■ WORK INSTRUCTION: In your copy, leave out all pictures and reproduce every entry exactly.

■ EXTRACTED ENTRIES:
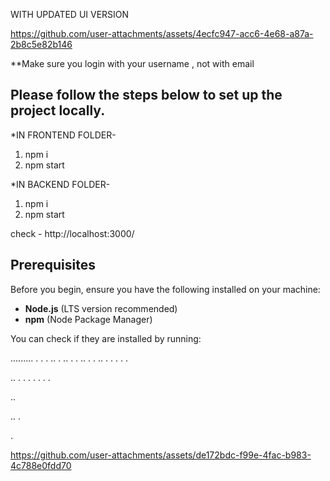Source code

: WITH UPDATED UI VERSION



https://github.com/user-attachments/assets/4ecfc947-acc6-4e68-a87a-2b8c5e82b146



**Make sure you login with your username , not with email

Please follow the steps below to set up the project locally.
------
*IN FRONTEND FOLDER-
1. npm i
2. npm start

*IN BACKEND FOLDER-
1. npm i
2. npm start

check - http://localhost:3000/
## Prerequisites
Before you begin, ensure you have the following installed on your machine:
- **Node.js** (LTS version recommended)
- **npm** (Node Package Manager)

You can check if they are installed by running:

.........
.
.
.
..
.
..
.
.
..
.
.
..
.
.
.
.
.

..
.
.
.
.
.
.
.

..

..
.

.

https://github.com/user-attachments/assets/de172bdc-f99e-4fac-b983-4c788e0fdd70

■ EXERCISE RESULT:
Source code

: WITH UPDATED UI VERSION



https://github.com/user-attachments/assets/4ecfc947-acc6-4e68-a87a-2b8c5e82b146



**Make sure you login with your username , not with email

Please follow the steps below to set up the project locally.
------
*IN FRONTEND FOLDER-
1. npm i
2. npm start

*IN BACKEND FOLDER-
1. npm i
2. npm start

check - http://localhost:3000/
## Prerequisites
Before you begin, ensure you have the following installed on your machine:
- **Node.js** (LTS version recommended)
- **npm** (Node Package Manager)

You can check if they are installed by running:

.........
.
.
.
..
.
..
.
.
..
.
.
..
.
.
.
.
.

..
.
.
.
.
.
.
.

..

..
.

.

https://github.com/user-attachments/assets/de172bdc-f99e-4fac-b983-4c788e0fdd70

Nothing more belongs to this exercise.